Work required>
Keep only the lines that hold the string "issues", filtering out the rest of the entries below.

++++++

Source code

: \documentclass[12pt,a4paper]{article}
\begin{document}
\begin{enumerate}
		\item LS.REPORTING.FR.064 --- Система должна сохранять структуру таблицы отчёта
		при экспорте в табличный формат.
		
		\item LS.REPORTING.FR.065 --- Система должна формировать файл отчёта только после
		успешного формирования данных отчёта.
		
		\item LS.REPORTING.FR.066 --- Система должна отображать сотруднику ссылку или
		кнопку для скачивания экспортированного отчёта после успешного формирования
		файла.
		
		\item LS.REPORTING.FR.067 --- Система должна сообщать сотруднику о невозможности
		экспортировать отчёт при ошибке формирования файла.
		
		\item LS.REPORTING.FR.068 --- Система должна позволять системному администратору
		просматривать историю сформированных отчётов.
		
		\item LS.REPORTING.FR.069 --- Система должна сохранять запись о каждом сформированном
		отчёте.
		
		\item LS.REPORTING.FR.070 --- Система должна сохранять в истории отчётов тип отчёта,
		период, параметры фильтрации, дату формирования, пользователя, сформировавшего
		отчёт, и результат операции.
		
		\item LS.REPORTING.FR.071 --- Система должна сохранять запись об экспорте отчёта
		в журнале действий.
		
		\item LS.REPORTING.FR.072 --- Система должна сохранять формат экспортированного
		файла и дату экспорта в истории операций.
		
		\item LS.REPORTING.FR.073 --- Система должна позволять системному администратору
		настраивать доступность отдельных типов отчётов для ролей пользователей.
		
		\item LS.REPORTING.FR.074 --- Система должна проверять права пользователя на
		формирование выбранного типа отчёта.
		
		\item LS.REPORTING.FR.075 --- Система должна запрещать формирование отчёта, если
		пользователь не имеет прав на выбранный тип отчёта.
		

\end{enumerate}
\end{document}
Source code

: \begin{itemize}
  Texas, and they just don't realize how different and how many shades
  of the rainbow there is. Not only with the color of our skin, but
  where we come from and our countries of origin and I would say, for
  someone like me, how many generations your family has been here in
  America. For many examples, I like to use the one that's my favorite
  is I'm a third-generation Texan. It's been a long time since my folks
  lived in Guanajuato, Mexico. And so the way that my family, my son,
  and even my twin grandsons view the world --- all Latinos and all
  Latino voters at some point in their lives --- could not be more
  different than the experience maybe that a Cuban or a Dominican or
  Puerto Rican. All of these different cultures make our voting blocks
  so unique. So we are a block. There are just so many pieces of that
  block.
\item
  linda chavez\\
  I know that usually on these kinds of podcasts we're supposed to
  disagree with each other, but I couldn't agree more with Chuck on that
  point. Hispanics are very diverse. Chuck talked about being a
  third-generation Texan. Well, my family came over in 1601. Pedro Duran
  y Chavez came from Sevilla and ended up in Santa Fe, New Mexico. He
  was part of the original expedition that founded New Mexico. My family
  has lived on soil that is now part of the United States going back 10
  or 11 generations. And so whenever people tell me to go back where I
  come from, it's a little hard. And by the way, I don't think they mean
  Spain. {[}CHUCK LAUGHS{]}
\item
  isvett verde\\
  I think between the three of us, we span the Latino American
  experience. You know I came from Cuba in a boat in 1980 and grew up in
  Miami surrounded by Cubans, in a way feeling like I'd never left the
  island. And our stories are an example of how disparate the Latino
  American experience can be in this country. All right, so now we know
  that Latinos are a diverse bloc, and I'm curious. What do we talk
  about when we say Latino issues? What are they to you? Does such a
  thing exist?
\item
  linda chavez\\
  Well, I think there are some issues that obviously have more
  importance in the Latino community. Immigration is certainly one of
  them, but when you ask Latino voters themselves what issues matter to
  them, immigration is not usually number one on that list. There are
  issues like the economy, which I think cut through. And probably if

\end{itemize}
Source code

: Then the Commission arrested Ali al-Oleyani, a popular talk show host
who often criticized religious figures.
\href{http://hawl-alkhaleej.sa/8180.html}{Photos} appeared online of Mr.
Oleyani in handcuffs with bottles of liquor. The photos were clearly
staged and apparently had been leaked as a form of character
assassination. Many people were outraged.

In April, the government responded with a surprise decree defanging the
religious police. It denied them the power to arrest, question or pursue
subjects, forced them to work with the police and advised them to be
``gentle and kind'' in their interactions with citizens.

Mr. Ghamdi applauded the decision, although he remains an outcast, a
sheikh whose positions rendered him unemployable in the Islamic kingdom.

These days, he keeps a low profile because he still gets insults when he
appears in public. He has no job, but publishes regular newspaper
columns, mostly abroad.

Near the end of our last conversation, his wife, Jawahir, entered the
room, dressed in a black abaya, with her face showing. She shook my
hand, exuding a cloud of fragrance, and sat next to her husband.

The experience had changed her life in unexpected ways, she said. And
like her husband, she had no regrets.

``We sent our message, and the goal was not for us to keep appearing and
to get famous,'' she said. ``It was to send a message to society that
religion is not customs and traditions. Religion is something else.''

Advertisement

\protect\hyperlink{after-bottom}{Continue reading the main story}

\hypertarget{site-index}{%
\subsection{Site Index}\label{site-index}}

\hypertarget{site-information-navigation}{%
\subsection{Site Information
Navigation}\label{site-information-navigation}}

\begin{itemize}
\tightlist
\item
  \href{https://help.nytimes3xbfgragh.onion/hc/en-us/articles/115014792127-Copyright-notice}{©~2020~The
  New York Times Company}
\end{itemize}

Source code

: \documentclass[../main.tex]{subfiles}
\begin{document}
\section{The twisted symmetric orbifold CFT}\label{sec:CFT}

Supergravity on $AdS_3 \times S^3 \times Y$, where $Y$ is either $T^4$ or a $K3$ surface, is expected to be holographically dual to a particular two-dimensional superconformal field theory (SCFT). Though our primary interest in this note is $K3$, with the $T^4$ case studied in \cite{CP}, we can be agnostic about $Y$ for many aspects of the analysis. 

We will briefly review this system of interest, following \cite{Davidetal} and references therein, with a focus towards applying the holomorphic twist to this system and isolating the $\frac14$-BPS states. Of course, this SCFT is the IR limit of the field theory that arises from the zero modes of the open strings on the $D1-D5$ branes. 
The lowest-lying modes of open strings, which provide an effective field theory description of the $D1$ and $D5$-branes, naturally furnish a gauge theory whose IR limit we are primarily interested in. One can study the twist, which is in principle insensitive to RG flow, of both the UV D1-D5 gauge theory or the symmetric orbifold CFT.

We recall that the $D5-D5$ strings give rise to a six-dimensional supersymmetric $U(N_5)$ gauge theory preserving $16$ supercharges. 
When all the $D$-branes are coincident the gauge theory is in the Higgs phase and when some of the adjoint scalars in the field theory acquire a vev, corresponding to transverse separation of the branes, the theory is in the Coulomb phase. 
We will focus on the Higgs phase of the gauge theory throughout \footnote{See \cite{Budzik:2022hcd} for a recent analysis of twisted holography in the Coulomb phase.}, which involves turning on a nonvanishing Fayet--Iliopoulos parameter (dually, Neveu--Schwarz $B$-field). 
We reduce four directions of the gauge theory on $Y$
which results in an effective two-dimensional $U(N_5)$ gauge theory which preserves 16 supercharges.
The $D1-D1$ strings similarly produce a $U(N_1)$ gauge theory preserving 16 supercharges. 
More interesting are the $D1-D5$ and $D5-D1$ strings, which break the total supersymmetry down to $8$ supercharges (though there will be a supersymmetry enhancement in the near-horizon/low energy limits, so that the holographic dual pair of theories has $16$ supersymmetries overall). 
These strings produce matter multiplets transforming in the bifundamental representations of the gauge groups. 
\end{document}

++++++

Output for this exercise>
  about when we say Latino issues? What are they to you? Does such a
  Well, I think there are some issues that obviously have more
  them, but when you ask Latino voters themselves what issues matter to
  issues like the economy, which I think cut through. And probably if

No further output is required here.